Forex Hedging Explained
In the Forex market, as a trader, you want to reduce your risk. This is where Forex hedging comes in as one valuable technique among many. Forex hedging means that you establish some type of “insurance” for yourself in case something negative should happen.
Forex hedging does not mean that you’re going to come out of a negative event like a loss completely unscathed, but it’s going to help you minimize the negative event as much as possible, so that you are as safe as possible; in other words, you’re going to experience “less” loss with hedging, if things go right.

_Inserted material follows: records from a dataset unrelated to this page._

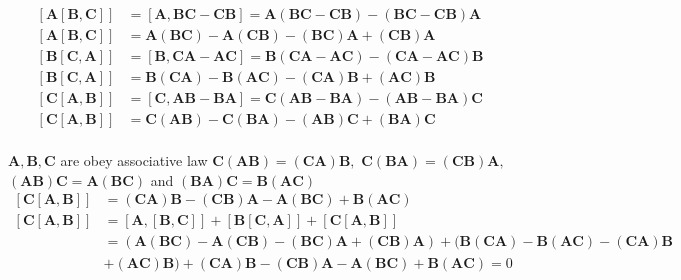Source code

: \documentclass{article}
\begin{document}
\begin{flushleft}
$$
\begin{aligned}
[\mathbf{A}[\mathbf{B}, \mathbf{C}]]&=[\mathbf{A}, \mathbf{B} \mathbf{C}-\mathbf{C} \mathbf{B}]=\mathbf{A}(\mathbf{B} \mathbf{C}-\mathbf{C} \mathbf{B})-(\mathbf{B} \mathbf{C}-\mathbf{C} \mathbf{B}) \mathbf{A} \\
[\mathbf{A}[\mathbf{B}, \mathbf{C}]]&=\mathbf{A}(\mathbf{B} \mathbf{C})-\mathbf{A}(\mathbf{C} \mathbf{B})-(\mathbf{B} \mathbf{C}) \mathbf{A}+(\mathbf{C} \mathbf{B}) \mathbf{A} \\
[\mathbf{B}[\mathbf{C}, \mathbf{A}]]&=[\mathbf{B}, \mathbf{C} \mathbf{A}-\mathbf{A} \mathbf{C}]=\mathbf{B}(\mathbf{C A}-\mathbf{A} \mathbf{C})-(\mathbf{C A}-\mathbf{A} \mathbf{C}) \mathbf{B} \\
[\mathbf{B}[\mathbf{C}, \mathbf{A}]]&=\mathbf{B}(\mathbf{C} \mathbf{A})-\mathbf{B}(\mathbf{A} \mathbf{C})-(\mathbf{C} \mathbf{A}) \mathbf{B}+(\mathbf{A} \mathbf{C}) \mathbf{B} \\
[\mathbf{C}[\mathbf{A}, \mathbf{B}]]&=[\mathbf{C}, \mathbf{A} \mathbf{B}-\mathbf{B} \mathbf{A}]=\mathbf{C}(\mathbf{A} \mathbf{B}-\mathbf{B} \mathbf{A})-(\mathbf{A} \mathbf{B}-\mathbf{B} \mathbf{A}) \mathbf{C} \\
[\mathbf{C}[\mathbf{A}, \mathbf{B}]]&=\mathbf{C}(\mathbf{A} \mathbf{B})-\mathbf{C}(\mathbf{B} \mathbf{A})-(\mathbf{A} \mathbf{B}) \mathbf{C}+(\mathbf{B} \mathbf{A}) \mathbf{C} \\
\end{aligned}
$$

$\mathbf{A}, \mathbf{B}, \mathbf{C}$ are obey associative law $ \mathbf{C}(\mathbf{A} \mathbf{B})=(\mathbf{C} \mathbf{A}) \mathbf{B},$ $\mathbf{C}(\mathbf{B} \mathbf{A})=(\mathbf{C} \mathbf{B}) \mathbf{A},$ $(\mathbf{A} \mathbf{B}) \mathbf{C}=\mathbf{A}(\mathbf{B} \mathbf{C})$ and $(\mathbf{B} \mathbf{A}) \mathbf{C}=\mathbf{B}(\mathbf{A} \mathbf{C})$
$$
\begin{aligned}
[\mathbf{C}[\mathbf{A}, \mathbf{B}]]&=(\mathbf{C} \mathbf{A}) \mathbf{B}-(\mathbf{C} \mathbf{B}) \mathbf{A}-\mathbf{A}(\mathbf{B} \mathbf{C})+\mathbf{B}(\mathbf{A} \mathbf{C}) \\
[\mathbf{C}[\mathbf{A}, \mathbf{B}]]&=[\mathbf{A},[\mathbf{B}, \mathbf{C}]]+[\mathbf{B}[\mathbf{C}, \mathbf{A}]]+[\mathbf{C}[\mathbf{A}, \mathbf{B}]] \\
&=(\mathbf{A}(\mathbf{B} \mathbf{C})-\mathbf{A}(\mathbf{C} \mathbf{B})-(\mathbf{B} \mathbf{C}) \mathbf{A}+(\mathbf{C} \mathbf{B}) \mathbf{A})+(\mathbf{B}(\mathbf{C} \mathbf{A})-\mathbf{B}(\mathbf{A} \mathbf{C})-(\mathbf{C} \mathbf{A}) \mathbf{B} \\
&+(\mathbf{A} \mathbf{C}) \mathbf{B})+(\mathbf{C} \mathbf{A}) \mathbf{B}-(\mathbf{C} \mathbf{B}) \mathbf{A}-\mathbf{A}(\mathbf{B} \mathbf{C})+\mathbf{B}(\mathbf{A} \mathbf{C})=0
\end{aligned}
$$


\end{flushleft}
\end{document}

What is hedging in Forex, exactly?
In one of the simplest hedging strategies in Forex, you hold the same currency pair (for example, the US dollar and the euro) and both long and short positions. Common wisdom has had it that in Forex, it’s important to learn hedging as a technique even if you never intend to use it simply because you can minimize your losses on risky trades.

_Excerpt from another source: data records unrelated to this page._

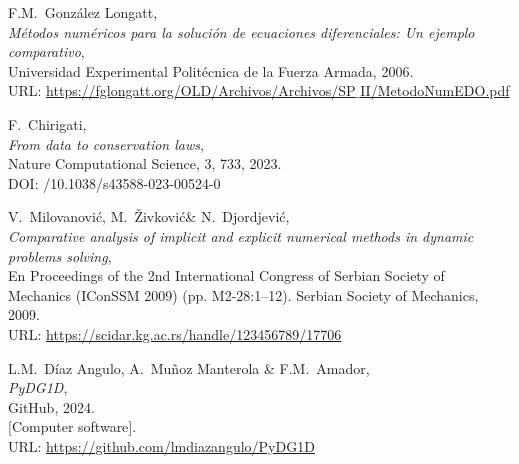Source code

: \documentclass[11pt,a4paper,twoside,pdf]{article}
\numberwithin{equation}{section}
\begin{document}
\begin{thebibliography}{100}
   F.M.~González Longatt, \\
  {\em Métodos numéricos para la solución de ecuaciones diferenciales: Un ejemplo comparativo},\\  
 Universidad Experimental Politécnica de la Fuerza Armada, 2006.\\
 URL: \href{https://fglongatt.org/OLD/Archivos/Archivos/SP_II/MetodoNumEDO.pdf}{https://fglongatt.org/OLD/Archivos/Archivos/SP$\_$II/MetodoNumEDO.pdf}

  F.~Chirigati, \\
  {\em From data to conservation laws},\\  
  Nature Computational Science, 3, 733, 2023.\\
  DOI: /10.1038/s43588-023-00524-0

   V.~Milovanović, M.~Živković\& N.~Djordjević, \\
  {\em Comparative analysis of implicit and explicit numerical methods in dynamic problems solving},\\ 
En Proceedings of the 2nd International Congress of Serbian Society of Mechanics (IConSSM 2009) (pp. M2-28:1–12). Serbian Society of Mechanics, 2009.\\
URL: \href{https://scidar.kg.ac.rs/handle/123456789/17706}{https://scidar.kg.ac.rs/handle/123456789/17706}

  L.M.~Díaz Angulo, A.~Muñoz Manterola \& F.M.~Amador, \\
  {\em PyDG1D},\\  
    GitHub, 2024.\\
  $[$Computer software$]$.\\
  URL: \href{https://github.com/lmdiazangulo/PyDG1D}{https://github.com/lmdiazangulo/PyDG1D}


\end{thebibliography}
\end{document}

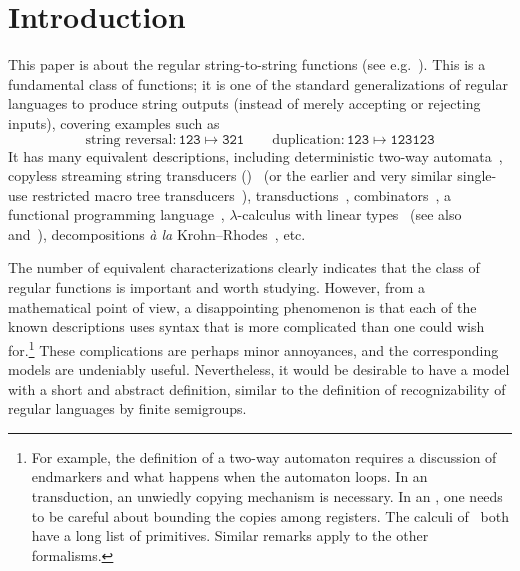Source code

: \section{Introduction}
\label{sec:intro}

This paper is about the regular string-to-string functions (see e.g.~\cite{MuschollPuppis}). This is a
fundamental class of functions; it is one of the standard generalizations of regular languages to produce string
outputs (instead of merely accepting or rejecting inputs), covering examples such as
\[ \text{string reversal}\colon \mathtt{123 \mapsto 321} \qquad \text{duplication}\colon \mathtt{123 \mapsto 123123}\]
It has many equivalent descriptions, including deterministic two-way automata~\cite[Note~4]{shepherdson1959reduction}, copyless streaming string transducers (\sst)~\cite[Section~3]{alurExpressivenessStreamingString2010} (or the earlier and very similar single-use restricted macro tree transducers~\cite[Section~5]{MacroMSO}), \mso transductions~\cite[Theorem~13]{engelfrietMSODefinableString2001}, combinators~\cite[Section~2]{alur2014regular}, a functional programming language~\cite[Section~6]{bojanczykRegularFirstOrderList2018}, $\lambda$-calculus with linear types~\cite[Theorem~3]{LambdaTransducer} (see also~\cite[Claim~6.2]{IATLC} and~\cite[Theorem~1.2.3]{titoPhD}), decompositions \textit{à la} Krohn--Rhodes~\cite[Theorem~18, item~4]{bojanczykstefanski2020}, etc.

The number of equivalent characterizations clearly indicates that
the class of regular functions is important and worth studying. However, from a mathematical point of view, a disappointing phenomenon is that each of the known descriptions uses syntax that is more complicated than one could wish for.\footnote{For example, the definition of a two-way automaton requires a discussion of endmarkers and what happens when the automaton loops. In an \mso transduction, an unwiedly copying mechanism is necessary. In an \sst, one needs to be careful about bounding the copies among registers.
The calculi of~\cite{alur2014regular,bojanczykRegularFirstOrderList2018} both have a long list of primitives.
Similar remarks apply to the other formalisms.}
These complications are perhaps minor annoyances, and the corresponding models are undeniably useful. Nevertheless, it would be desirable to have a model with a short and abstract definition, similar to the definition of recognizability of regular languages by finite semigroups. %


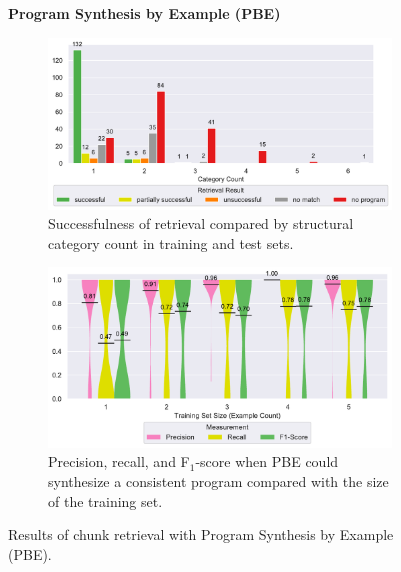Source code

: \begin{figure}
\centering
    \textbf{Program Synthesis by Example (PBE)}\par\medskip
\begin{subfigure}[b]{\columnwidth}
		\centering
		\includegraphics[width=\columnwidth,
		clip]{img/big-study/failure-reason-categorycount-PBE.pdf}
				\caption{Successfulness of retrieval
				compared by structural category count
				in training and test sets.}
		\label{fig:failure-reason-categorycount-PBE}
\end{subfigure}\hspace{\fill}
\begin{subfigure}[b]{\columnwidth}
		\centering
		\includegraphics[width=\columnwidth,
		clip]{img/big-study/recall-precision-examplecount-sythesisworked-PBE.pdf}
				\caption{Precision, recall, and
				F$_{1}$-score when PBE could synthesize
				a consistent program compared with the
				size of the training set.}
		\label{fig:recall-precision-examplecount-sythesisworked-PBE}
\end{subfigure}
\caption{Results of chunk retrieval with Program Synthesis by Example
(PBE).}
\end{figure}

Another form of hedging in the currency market is using derivatives such as future and options. Using for example a future contract the trader can protect himself from the constant fluctuation in prices by fixing the conversion rate for a future date.
Pros and cons of hedging
Hedging provides insurance for those times when you want to take a major risk as a means to cut losses, but remember that it may not work. Learning how to hedge will give you a better understanding of how the system works and therefore how to navigate it yourself, and that can make you a better and more skillful trader. However, remember that you NEVER have to hedge. It’s simply one technique you can use to minimize losses when you’re taking a particularly major risk.
Are there times when you shouldn’t hedge?
Absolutely; you can trade in Forex for your entire life and never once use hedging. Hedging is simply a way to try to minimize the risks involved. And of course, all of Forex trading involves at least some risk, but this is something you should know before you even begin. In addition, keep in mind that hedging is not going to guarantee protection from a major loss. You could still lose when you hedge and experience significant loss. Whether or not you hedge is entirely up to you.
The future of hedging in Forex
Hedging alternatives in Forex have become limited. As of May 15, 2009, it’s essentially become “illegal” to go long and short on the same pair at the same time; what your broker will simply do is to offset them against each other and give you no trade left open. Those who have had hedges established previous to May 15 can leave them open, but once these positions are closed up, you can’t reopen positions that will essentially be hedges.
In short, you never have to trade in Forex and use hedging as a technique. It’s a very good idea to learn hedging techniques so as to minimize risk, but it has become “illegal” and therefore largely obsolete as a technique anyway.